2.3. Connecting containers to storage¶
When the application submits a PVC requesting storage, the Kubernetes engine will assign a PV which matches, or closely matches, the requirement. If no PV exists which can meet the request expressed in the PVC, then it will wait until a PV has been created which matches the request before making the assignment. If no storage class was assigned, then the Kubernetes administrator would be expected to request a storage resource and introduce a PV. However, the provisioner handles that process automatically when using storage classes.
The storage is not connected to a Kubernetes node within a cluster until the pod has been scheduled. At that time,
kubelet, the agent running on each node that is responsible for managing container instances, mounts the storage to the host according to the information in the PV. When the container(s) in the pod are instantiated on the host,
kubelet mounts the storage devices into the container.
2.4. Destroying and creating pods¶
It’s important to understand that Kubernetes destroys and creates pods (workloads), it does not “move” them the same as live VM migration used by hypervisors. When Kubernetes scales down or needs to re-deploy a workload on a different host, the pod and the container(s) on the original host are stopped, destroyed, and the resources unmounted. The standard mount and instantiate process is then followed wherever in the cluster the same workload is re-deployed as a different pod with a different name, IP address, etc. When the application being deployed relies on persistent storage, that storage must be accessible from any Kubernetes node deploying the workload within the cluster. Without a shared storage system available for persistence, the data would be abandoned, and usually deleted, on the source system when the workload is re-deployed elsewhere in the cluster.

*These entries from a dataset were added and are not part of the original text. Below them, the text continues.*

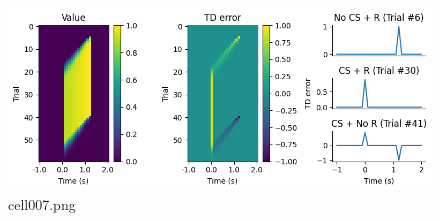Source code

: \begin{figure}[ht]
	\centering
	\includegraphics[scale=0.8, max width=\linewidth]{./fig/reinforcement-learning/td-learning/cell007.png}
	\caption{cell007.png}
	\label{cell007.png}
\end{figure}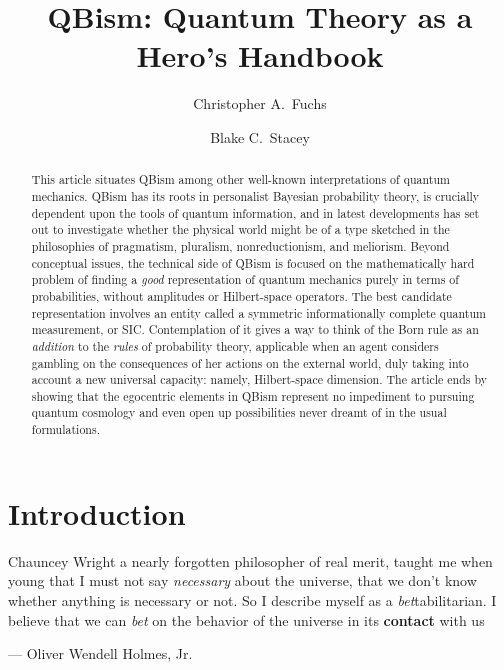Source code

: \documentclass[aps,pra,superscriptaddress,12pt,tightenlines,nofootinbib]{revtex4-2}
\begin{document}
\title{QBism: Quantum Theory as a Hero's Handbook}
\author{Christopher A.\ Fuchs}
\author{Blake C.\ Stacey}


\begin{abstract}
This article situates QBism among other well-known interpretations of quantum mechanics.  QBism has its roots in personalist Bayesian probability theory, is crucially dependent upon the tools of quantum information, and in latest developments has set out to investigate whether the physical world might be of a type sketched in the philosophies of pragmatism, pluralism, nonreductionism, and meliorism.  Beyond conceptual issues, the technical side of QBism is focused on the mathematically hard problem of finding a {\it good\/} representation of quantum mechanics purely in terms of probabilities, without amplitudes or Hilbert-space operators.  The best candidate representation involves an entity called a symmetric informationally complete quantum measurement, or SIC\@.  Contemplation of it gives a way to think of the Born rule as an {\it addition\/} to the {\it rules\/} of probability theory, applicable when an agent considers gambling on the consequences of her actions on the external world, duly taking into account a new universal capacity:  namely, Hilbert-space dimension.  The article ends by showing that the egocentric elements in QBism represent no impediment to pursuing quantum cosmology and even open up possibilities never dreamt of in the usual formulations.
\end{abstract}

\maketitle


\newpage

\section{Introduction}

\begin{flushright}
\baselineskip=13pt
\parbox{2.8in}{\baselineskip=13pt\small
Chauncey Wright a nearly forgotten philosopher of real merit, taught me when young that I must not say {\it necessary\/} about the universe, that we don't know whether anything is necessary or not.  So I describe myself as a {\it bet\/}tabilitarian.  I believe that we can {\it bet\/} on the behavior of the universe in its {\bf contact} with us}
\medskip

\small --- Oliver Wendell Holmes, Jr.
\end{flushright}
\end{document}

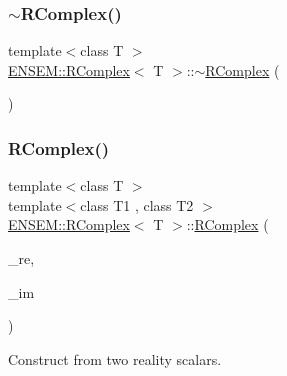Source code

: \subsubsection{\texorpdfstring{$\sim$RComplex()}{~RComplex()}\hspace{0.1cm}{\footnotesize\ttfamily [3/3]}}
{\footnotesize\ttfamily template$<$class T $>$ \\
\mbox{\hyperlink{classENSEM_1_1RComplex}{E\+N\+S\+E\+M\+::\+R\+Complex}}$<$ T $>$\+::$\sim$\mbox{\hyperlink{classENSEM_1_1RComplex}{R\+Complex}} (\begin{DoxyParamCaption}{ }\end{DoxyParamCaption})\hspace{0.3cm}{\ttfamily [inline]}}

\mbox{\label{classENSEM_1_1RComplex_aec74e0e2dcf90ad4b575285662713b9c}} 
\subsubsection{\texorpdfstring{RComplex()}{RComplex()}\hspace{0.1cm}{\footnotesize\ttfamily [10/12]}}
{\footnotesize\ttfamily template$<$class T $>$ \\
template$<$class T1 , class T2 $>$ \\
\mbox{\hyperlink{classENSEM_1_1RComplex}{E\+N\+S\+E\+M\+::\+R\+Complex}}$<$ T $>$\+::\mbox{\hyperlink{classENSEM_1_1RComplex}{R\+Complex}} (\begin{DoxyParamCaption}\item[{const \mbox{\hyperlink{classENSEM_1_1RScalar}{R\+Scalar}}$<$ T1 $>$ \&}]{\+\_\+re,  }\item[{const \mbox{\hyperlink{classENSEM_1_1RScalar}{R\+Scalar}}$<$ T2 $>$ \&}]{\+\_\+im }\end{DoxyParamCaption})\hspace{0.3cm}{\ttfamily [inline]}}



Construct from two reality scalars. 

\mbox{\label{classENSEM_1_1RComplex_aa67055e36f9e7d7709eb98453901b0ba}} 
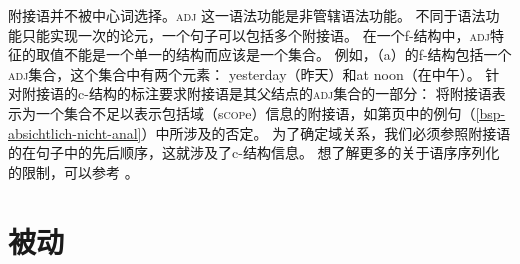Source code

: 附接语并不被中心词选择。\textsc{adj}
这一语法功能是非管辖语法功能。
不同于语法功能只能实现一次的论元，一个句子可以包括多个附接语。
在一个f-结构中，\textsc{adj}特征的取值不能是一个单一的结构而应该是一个集合。
例如，（a）的f-结构包括一个\textsc{adj}集合，这个集合中有两个元素：
yesterday（昨天）和at noon（在中午）。
\eal
{}
\ex\label{fstruc-david-devoured-a-sandwich-at-noon-yesterday} 
\zl
%
针对附接语的c-结构的标注要求附接语是其父结点的\textsc{adj}集合的一部分：
\ea
{}
\z
将附接语表示为一个集合不足以表示包括域（s\textsc{cop}e）信息的附接语，如第\pageref{bsp-absichtlich-nicht-anal}页中的例句（\ref{bsp-absichtlich-nicht-anal}）中所涉及的否定。
为了确定域关系，我们必须参照附接语的在句子中的先后顺序，这就涉及了c-结构信息。
想了解更多的关于语序序列化的限制，可以参考 。

\section{被动}
\label{Abschnitt-LFG-Passiv}


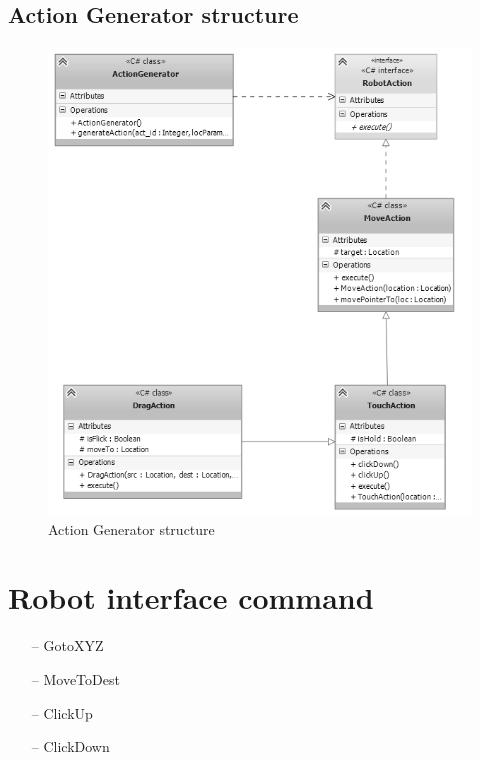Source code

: \subsection{Action Generator structure}

	\begin{figure}[H]
		\centering
		\includegraphics[scale=0.75]{Chapters/Fig/act_gen.png}
		\caption{Action Generator structure}
		\label{fig:act_gen}
	\end{figure}

\section{Robot interface command}

	\begin{itemize}
		\item[--] GotoXYZ
		\item[--] MoveToDest
		\item[--] ClickUp
		\item[--] ClickDown
	\end{itemize}
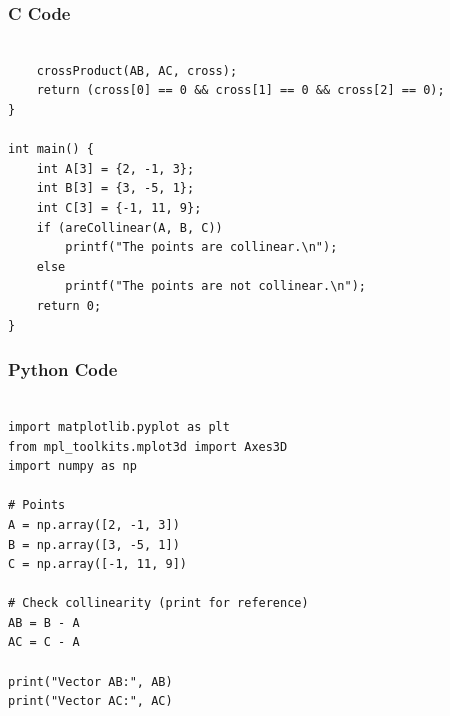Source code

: \documentclass{beamer}
\begin{document}
\begin{frame}[fragile]
    \frametitle{C Code }
    \begin{lstlisting}

    crossProduct(AB, AC, cross);
    return (cross[0] == 0 && cross[1] == 0 && cross[2] == 0);
}

int main() {
    int A[3] = {2, -1, 3};
    int B[3] = {3, -5, 1};
    int C[3] = {-1, 11, 9};
    if (areCollinear(A, B, C))
        printf("The points are collinear.\n");
    else
        printf("The points are not collinear.\n");
    return 0;
}
    \end{lstlisting}
\end{frame}







\begin{frame}[fragile]
    \frametitle{Python Code}
    \begin{lstlisting}

import matplotlib.pyplot as plt
from mpl_toolkits.mplot3d import Axes3D
import numpy as np

# Points
A = np.array([2, -1, 3])
B = np.array([3, -5, 1])
C = np.array([-1, 11, 9])

# Check collinearity (print for reference)
AB = B - A
AC = C - A

print("Vector AB:", AB)
print("Vector AC:", AC)








    \end{lstlisting}
\end{frame}
\end{document}
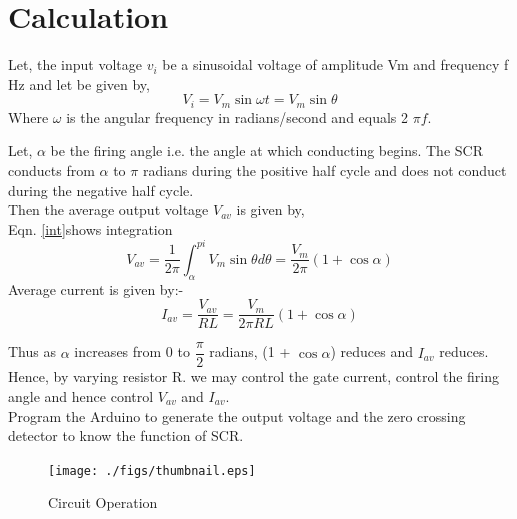 \documentclass[journal,12pt,twocolumn]{IEEEtran}
\begin{document}
\section{Calculation}
 Let, the input voltage $v_i$ be a sinusoidal voltage of amplitude Vm and frequency f Hz and let be given by,\\
 \begin{equation}
 V_i=V_m \sin{\omega t}= V_m \sin{\theta}
 \end{equation}
Where $\omega$ is the angular frequency in radians/second and equals 2 $\pi f$.

Let, $\alpha$ be the firing angle i.e. the angle at which conducting begins. The SCR conducts from $\alpha$ to $\pi$ radians during the positive half cycle and does not conduct during the negative half cycle.\\

Then the average output voltage $V_{av}$ is given by,\\

Eqn. \ref{int}shows integration
\begin{equation}
V_{av}=\frac{1}{2\pi}\int_{\alpha}^{pi}V_{m}\sin{\theta}d\theta
\label{int}
=\frac{V_m}{2\pi} (1+\cos{\alpha})
\end{equation}
Average current is given by:-
\begin{equation}
I_{av}=\frac{V_{av}}{RL}=\frac{V_{m}}{2{\pi}RL}(1+\cos{\alpha})
\end{equation}

Thus as $\alpha$ increases from 0 to $\dfrac{\pi}{2}$ radians, (1 + $\cos \alpha$) reduces and $I_{av}$ reduces. Hence, by varying resistor R. we may control the gate current, control the firing angle and hence control $V_{av}$ and $I_{av}$.\\


\problem
Program the Arduino to generate the output voltage and the zero crossing detector to know the function of SCR.


\begin{figure}[t!]
\centering
\texttt{[image: ./figs/thumbnail.eps]}

\caption{Circuit Operation  } 
\label{fig3}
\end{figure}
\end{document}
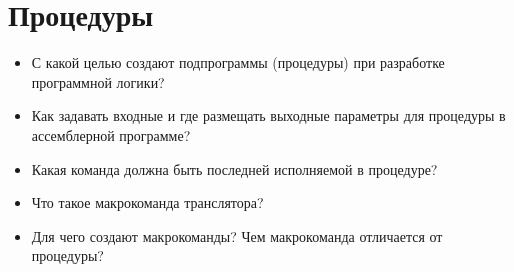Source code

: \chapter{Процедуры}
\begin{itemize}
\item С какой целью создают подпрограммы (процедуры) при разработке программной логики?
\item Как задавать входные и где размещать выходные параметры для процедуры в ассемблерной программе?
\item Какая команда должна быть последней исполняемой в процедуре?
\item Что такое макрокоманда транслятора?
\item Для чего создают макрокоманды? Чем макрокоманда отличается от процедуры?
\end{itemize}
\endinput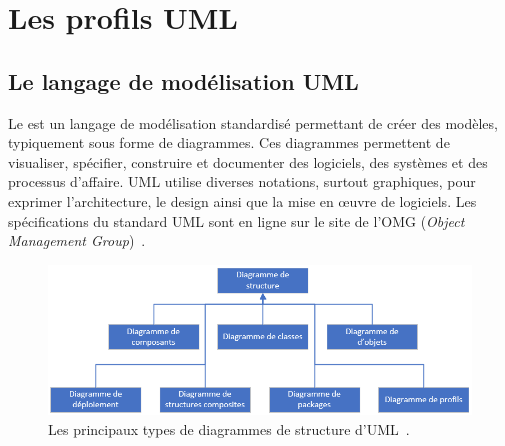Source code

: \chapter{Les profils UML}
\label{chap.profils-UML}


\section{Le langage de modélisation UML}

Le  est un langage de modélisation standardisé permettant de créer des mod\`eles, typiquement sous forme de diagrammes.
Ces diagrammes permettent de visualiser, spécifier, construire et documenter des logiciels, des systèmes et des processus d'affaire.
UML utilise diverses notations,  surtout graphiques, pour exprimer l'architecture, le design ainsi que la mise en \oe{}uvre de logiciels.
Les spécifications du standard UML sont en ligne sur le site de l'OMG (\emph{Object Management Group})~\cite{OMG_UML}.




 
\begin{figure}
    \centering
    \includegraphics[width=12cm]{10_img/chap4/structure.PNG}
    \caption{Les principaux types de diagrammes de structure d'UML~\cite{OMG_UML}.}
    \label{fig.uml_struc}
\end{figure}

To maintain a persistent pod that will always be deployed on the same node with the same name and characteristics, a Stateful Set must be used as described above.
2.5. Container Storage Interface¶
The Cloud Native Computing Foundation (CNCF) is actively working on a standardized Container Storage Interface (CSI). NetApp is active in the CSI Special Interest Group (SIG). The CSI is meant to be a standard mechanism used by various container orchestrators to expose storage systems to containers. Trident v19.01 with CSI is currently in alpha stage and runs with Kubernetes version <= 1.12. However, today CSI is in very early stages and does not provide the features NetApp’s interface provides for Kubernetes. Therefore, NetApp recommends deploying Trident without CSI at this time and waiting until CSI is more mature.